Lander’s creation hit a few roadblocks early on that shaped its development. First of all, the board of powerful machers that Lander assembled fell into disarray after one Orthodox member was fingered for nursing-home fraud, so Lander opted not to rely on politicians or moneymen — to do it himself.

Once Lander began looking for students, he had his second harsh discovery: He found that secular Jews were not interested in an institution that required any element of Jewish education, a trend that has only gotten stronger in subsequent years.

“The religious community is becoming more and more religious, and the secular community is becoming more and more secular,” Lander said. “The children of Yeshiva College graduates will no longer go to Yeshiva [University]. They will go to a full-time yeshiva, where their whole philosophy is to spend the rest of their life studying Torah.”
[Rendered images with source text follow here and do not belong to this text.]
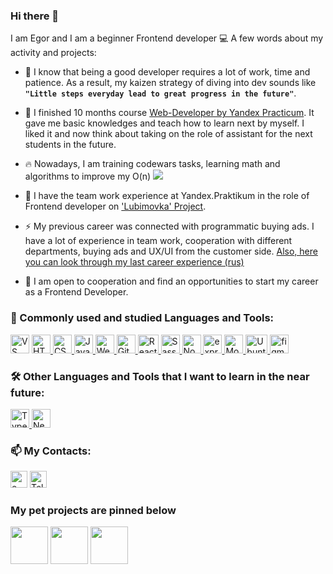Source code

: ### Hi there 👋

I am Egor and I am a beginner Frontend developer 💻 A few words about my activity and projects:

* 🌱 I know that being a good developer requires a lot of work, time and patience. As a result, my kaizen strategy of diving into dev sounds like **`"Little steps everyday lead to great progress in the future"`**.

* 🔭 I finished 10 months course [Web-Developer by Yandex Practicum](https://practicum.yandex.ru/web/). It gave me basic knowledges and teach how to learn next by myself. I liked it and now think about taking on the role of assistant for the next students in the future.

* 🔥 Nowadays, I am training codewars tasks, learning math and algorithms to improve my O(n) <a href="https://www.codewars.com/users/proehavshiynapravo">
  <img src="https://www.codewars.com/users/proehavshiynapravo/badges/micro"><a/>

* 👯 I have the team work experience at Yandex.Praktikum in the role of Frontend developer on ['Lubimovka' Project](https://github.com/Studio-Yandex-Practicum/lubimovka_frontend).

* ⚡ My previous career was connected with programmatic buying ads. I have a lot of experience in team work, cooperation with different departments, buying ads and UX/UI from the customer side. [Also, here you can look through my last career experience (rus)](https://hh.ru/resume/cef70ec4ff02216dce0039ed1f593145416555)

* 🤝 I am open to cooperation and find an opportunities to start my career as a Frontend Developer.

### 🏹 Commonly used and studied Languages and Tools:
<p align="left">
  <a href="https://code.visualstudio.com/" target="_blank"> <img src="https://code.visualstudio.com/assets/images/code-stable.png" alt="VS Code" width="30" height="30"/></a>
  <a href="https://www.w3schools.com/html/" target="_blank"> 
    <img src="https://cryptologos.cc/logos/html-coin-html-logo.png" alt="HTML" width="30" height="30"/>
  </a>
  <a href="https://www.w3schools.com/css/" target="_blank"> 
    <img src="https://icon-library.com/images/css-xxl_10573.png" alt="CSS" width="30" height="30"/>
  </a>
  <a href="https://www.javascript.com/" target="_blank"> 
    <img src="https://cdn.iconscout.com/icon/free/png-256/javascript-2752148-2284965.png" alt="JavaScript" width="30" height="30"/>
  </a>
  <a href="https://webpack.js.org/" target="_blank"> 
    <img src="https://coollogo.net/wp-content/uploads/2021/03/Webpack-logo.svg" alt="Webpack" width="30" height="30"/>
  </a>
  <a href="https://git-scm.com/" target="_blank"> 
    <img src="https://www.vectorlogo.zone/logos/git-scm/git-scm-icon.svg" alt="Git" width="30" height="30"/>
  </a> 
  <a href="https://reactjs.org/" target="_blank"> 
    <img src="https://www.cloudanalogy.co.uk/wp-content/uploads/2019/06/react.png" alt="React" width="33" height="30"/>
  </a> 
  <a href="https://sass-lang.com/styleguide/brand" target="_blank"> 
    <img src="https://sass-lang.com/assets/img/styleguide/seal-color-aef0354c.png" alt="Sass" width="30" height="30"/>
  </a>
  <a href="https://nodejs.org/en/" target="_blank"> 
    <img src="https://devstickers.com/assets/img/pro/kh7x.png" alt="Node.js" width="30" height="30"/>
  </a>
  <a href="https://expressjs.com/" target="_blank"> 
    <img src="https://i2.wp.com/www.mementotech.in/assets/images/icons/express.png" alt="express.js" width="30" height="30"/>
  </a> 
  <a href="https://www.mongodb.com/" target="_blank"> 
    <img src="https://fc01.deviantart.net/fs70/f/2010/168/e/1/Icon_MongoDB_by_xkneo.png" alt="MongoDB" width="30" height="30"/>
  </a>
  <a href="https://ubuntu.com/" target="_blank"> 
    <img src="https://1000logos.net/wp-content/uploads/2017/06/Ubuntu-Logo.png" alt="Ubuntu" width="35" height="30"/>
  </a> 
  <a href="https://www.figma.com/" target="_blank"> 
    <img src="https://www.vectorlogo.zone/logos/figma/figma-icon.svg" alt="figma" width="30" height="30"/>
  </a> 
</p>

### 🛠️ Other Languages and Tools that I want to learn in the near future:
<a href="https://www.typescriptlang.org/" target="_blank">
  <img src="https://upload.wikimedia.org/wikipedia/commons/thumb/4/4c/Typescript_logo_2020.svg/1200px-Typescript_logo_2020.svg.png" alt="TypeScript" width="30" height="30"/>
 </a>
 <a href="https://nextjs.org/" target="_blank"> 
  <img src="https://icedevera.com/images/skills/frontEnd/next.png" alt="Next.js" width="30" height="30"/>
</a>

### 📫 My Contacts:
<a href="mailto:proehavshiy@gmail.com"><img src="http://lofrev.net/wp-content/photos/2016/06/email_logo.png" alt="e-mail" width="27" height="27" /></a>
<a href="https://t.me/proehavshiy" target="_blank"><img src="https://cdn3.iconfinder.com/data/icons/social-media-chamfered-corner/154/telegram-512.png" alt="Telegram" width="27" height="27" /></a>

### My pet projects are pinned below
<p>
  <img width="60"  src="https://camo.githubusercontent.com/b753ef048ce9aa67db09ee335022d3ec124c69ea7557e1acfb59b349de74eaed/68747470733a2f2f6d65646961342e67697068792e636f6d2f6d656469612f645572465867505a39306b56656f6b35726d2f67697068792e6769663f6369643d373930623736313137323064653935646463343238386133316431356133393732303033353130663236326130313034267269643d67697068792e6769662663743d73" />
  <img width="60" src="https://camo.githubusercontent.com/b753ef048ce9aa67db09ee335022d3ec124c69ea7557e1acfb59b349de74eaed/68747470733a2f2f6d65646961342e67697068792e636f6d2f6d656469612f645572465867505a39306b56656f6b35726d2f67697068792e6769663f6369643d373930623736313137323064653935646463343238386133316431356133393732303033353130663236326130313034267269643d67697068792e6769662663743d73" />
  <img width="60" src="https://camo.githubusercontent.com/b753ef048ce9aa67db09ee335022d3ec124c69ea7557e1acfb59b349de74eaed/68747470733a2f2f6d65646961342e67697068792e636f6d2f6d656469612f645572465867505a39306b56656f6b35726d2f67697068792e6769663f6369643d373930623736313137323064653935646463343238386133316431356133393732303033353130663236326130313034267269643d67697068792e6769662663743d73" />
</p>


<!-- 
- 🔭 I’m currently working on ...
- 🌱 I’m currently learning ...
- 👯 I’m looking to collaborate on ...
- 🤔 I’m looking for help with ...
- 💬 Ask me about ...
- 📫 How to reach me: ...
- 😄 Pronouns: ...
- ⚡ Fun fact: ..
-->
Lander’s discovery led to the bifurcated structure of Touro. One set of schools is oriented toward Orthodox students and aims to provide a degree of secular education they might not receive in the Orthodox world. The first such school was the Lander College for Men, which is now based in Queens and provides bachelor’s degrees. Now there is also a separate Lander College for Women, as well as a School for Lifelong Education, where Hasidic men and women can learn professional skills at a Brooklyn campus. Touro’s specifically Jewish programs enroll 3,500 students.

The other 19,500 Touro students attend programs in which the degree programs are not specifically Jewish, spanning the spectrum from the law school in Manhattan to the nursing school in Las Vegas to the school for vocational training on 13 campuses around New York — popular in subway advertisements. At these schools, the Jewish content comes through the Jewish calendar and the kosher food in the cafeterias. Whenever possible, classes in law or medical ethics come from a Jewish angle.
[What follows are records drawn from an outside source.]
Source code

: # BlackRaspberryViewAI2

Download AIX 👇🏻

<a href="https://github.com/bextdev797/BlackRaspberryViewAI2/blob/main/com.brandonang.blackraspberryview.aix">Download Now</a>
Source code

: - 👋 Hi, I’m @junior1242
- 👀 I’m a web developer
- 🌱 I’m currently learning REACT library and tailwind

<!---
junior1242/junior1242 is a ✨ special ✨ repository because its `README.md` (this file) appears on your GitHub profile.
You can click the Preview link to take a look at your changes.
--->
The school’s growth has not been without pitfalls. Lander has faced opposition in the Orthodox world for trying to provide a secular education to religious Jews. When he opened a night school in Flatbush, Brooklyn, signs calling for his death were posted in the neighborhood. Today the school has 1,300 students.

Lander continues to think broadly about Touro’s future. He has a new idea for reaching secular Jews: an American university in Israel, where teenagers on Birthright Israel trips can return for a year or two. Additionally, Lander has been traveling to France and Argentina to plan new campuses.

“I’m a builder,” Lander said. “I’m pragmatic enough to build where the opportunity presents itself.”